The state change detector is the most challenging to make work with
PWM artifacts. There are two major issues:
- During the detection of the finger, the PWM causes reflections off
  the robot finger. This is solved by averaging over multiple frames.
- The resulting data is very noisy, but still shows distinct states.
  We apply a low pass filter (which does not add latency to the result,
  since it's using both a-priori and a-posteriori data for averaging.)

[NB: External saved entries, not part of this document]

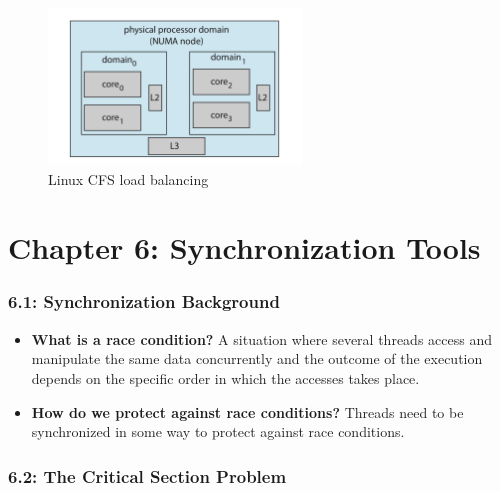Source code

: \documentclass[12pt]{article}
\begin{document}
\begin{itemize}
    \begin{figure}[ht]
        \centering
        \includegraphics[width=0.6\textwidth]{figures/cfs-load-balancing.jpg}
        \caption{Linux CFS load balancing}
        \label{fig:cfs-load-balancing}
    \end{figure}
\end{itemize}

\part*{Chapter 6: Synchronization Tools}

\section*{6.1: Synchronization Background}

\begin{itemize}
    \item \textbf{What is a race condition?} A situation where several threads access and manipulate the same data concurrently and the outcome of the execution depends on the specific order in which the accesses takes place.
    \item \textbf{How do we protect against race conditions?} Threads need to be synchronized in some way to protect against race conditions.
\end{itemize}

\section*{6.2: The Critical Section Problem}
\end{document}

  and normalize the states to the average level of each state.

BUG=chromium:536633
TEST=unit tests included. covered by regression tests on the S6 Edege
     and Nexus 6.

Change-Id: I74ddf87d493c6cf512dcee72618ec428b029637e
Reviewed-on: https://chromium-review.googlesource.com/336530
Commit-Ready: Dennis Kempin <denniskempin@chromium.org>
Tested-by: Dennis Kempin <denniskempin@chromium.org>
Reviewed-by: Dennis Kempin <denniskempin@chromium.org>
diff --git a/optofidelity/optofidelity/benchmark/_keyboard_delegate.py b/optofidelity/optofidelity/benchmark/_keyboard_delegate.py
index 83a8b31..e58b24c 100644
--- a/optofidelity/optofidelity/benchmark/_keyboard_delegate.py
+++ b/optofidelity/optofidelity/benchmark/_keyboard_delegate.py
@@ -60,7 +60,9 @@
     trace.RequireEventTypes(LEDEvent, StateChangeEvent)
 
     for segmented_trace in trace.SegmentedByLED():
-      segmented_trace.RequireEventTypes(LEDEvent, StateChangeEvent)
+      segmented_trace.RequireEventTypes(LEDEvent)
+      if not segmented_trace.HasEventTypes(StateChangeEvent):
+        continue
 
       finger_down = segmented_trace.FindStateSwitch(LEDEvent, LEDEvent.STATE_ON)
       finger_up = segmented_trace.FindStateSwitch(LEDEvent, LEDEvent.STATE_OFF)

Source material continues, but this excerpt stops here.